Vincent Price, Spine-Tingler Extraordinaire
NEW YORK — MY most vivid memory of a Vincent Price performance is not from one of the many horror films to which he lent his devilishly sly presence, but rather of a stage appearance on Broadway in the late 1970s, in which he played the aging Oscar Wilde in a one-man show. It was a tour-de-force performance, and it was an excellent reminder that Price, besides being a seminal horror-film figure, was also a superbly accomplished actor.
Price, who died Monday, first made his mark in such historical works as ``Victoria Regina,'' in which he costarred on Broadway with Helen Hayes, and films like ``The Private Lives of Elizabeth and Essex'' and ``The Three Musketeers.''
But starting with ``House of Wax,'' a 3-D sensation in 1953, Price became a screen immortal, going on to star in dozens of horror films, many of them low-budget and directed by the likes of William Castle and Roger Corman, including ``The Abominable Dr. Phibes,'' ``The Conquerer Worm,'' ``Pit and the Pendulum,'' ``Masque of the Red Death,'' ``The Tingler'' (in which certain seats in the theaters were wired to produce electrical shocks), ``House on Haunted Hill,'' ``The Fly'' and his personal favorite, the 1973 ``Theater of Blood,'' in which he played an insane actor who methodically murdered theater critics.

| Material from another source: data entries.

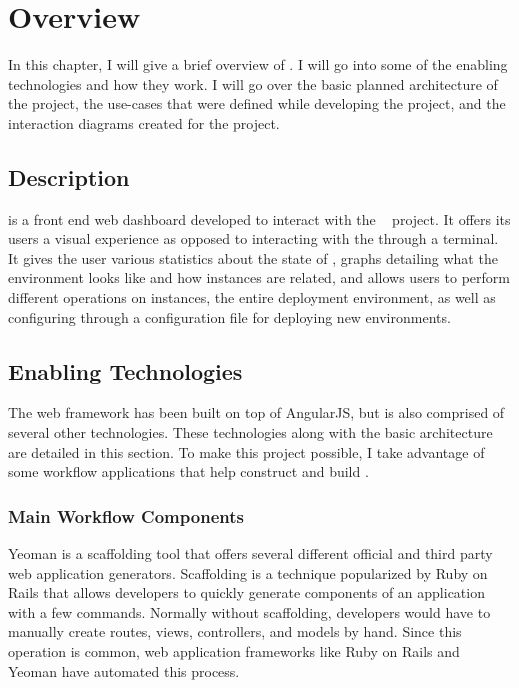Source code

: 
\cleardoublepage

\chapter{\projectName{} Overview}
\label{makereference2}

In this chapter, I will give a brief overview of \projectName{}. I will go into some of the enabling technologies and how they work. I will go over the basic planned architecture of the project, the use-cases that were defined while developing the project, and the interaction diagrams created for the project.

\section{Description}
\label{makereference2.1}

\projectName{} is a front end web dashboard developed to interact with the \ancor{} ~\cite{DMatrix:Unruh:2014} project. It offers its users a visual experience as opposed to interacting with the \ancorcli{} through a terminal. It gives the user various statistics about the state of \ancor{}, graphs detailing what the environment looks like and how instances are related, and allows users to perform different operations on instances, the entire deployment environment, as well as configuring \ancor{} through a configuration file for deploying new environments.

\section{Enabling Technologies}
\label{makereference2.2}

The web framework has been built on top of AngularJS, but is also comprised of several other technologies. These technologies along with the basic \projectName{} architecture are detailed in this section. To make this project possible, I take advantage of some workflow applications that help construct and build \projectName{}.

\subsection{Main Workflow Components}

Yeoman\cite{Note:Yeoman:2014} is a scaffolding tool that offers several different official and third party web application generators. Scaffolding is a technique popularized by Ruby on Rails that allows developers to quickly generate components of an application with a few commands. Normally without scaffolding, developers would have to manually create routes, views, controllers, and models by hand. Since this operation is common, web application frameworks like Ruby on Rails and Yeoman have automated this process.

It was Price's elegance, born of his upper-class background, the best private schools, and many years spent in Europe, that elevated him above his horror-film contemporaries. He brought a suave intelligence and an urbane sense of humor to his characterizations, managing to be at the same time both scary and self-mocking. He was a noted art collector (for years he was the art consultant to Sears Roebuck) and a gourmet who was the author of several cookbooks.
In his later years he was a beloved figure, an icon of horror, who put his reputation to good use with such ventures as hosting the PBS series ``Mystery'' and narrating Michael Jackson's video for ``Thriller.'' Tim Burton, the director of ``Batman,'' revered him, and cast him in his last movie role, as the creator of ``Edward Scissorhands.'' Price also gave a memorable performance in 1987's ``The Whales of August,'' opposite two great film actresses, Lillian Gish and Bette Davis.
Vincent Price was careful not to denigrate the horror-film work that brought him screen immortality. He was grateful for the fame and fortune it provided. And we, in turn, can be grateful for the style and sophistication that he brought to a maligned genre.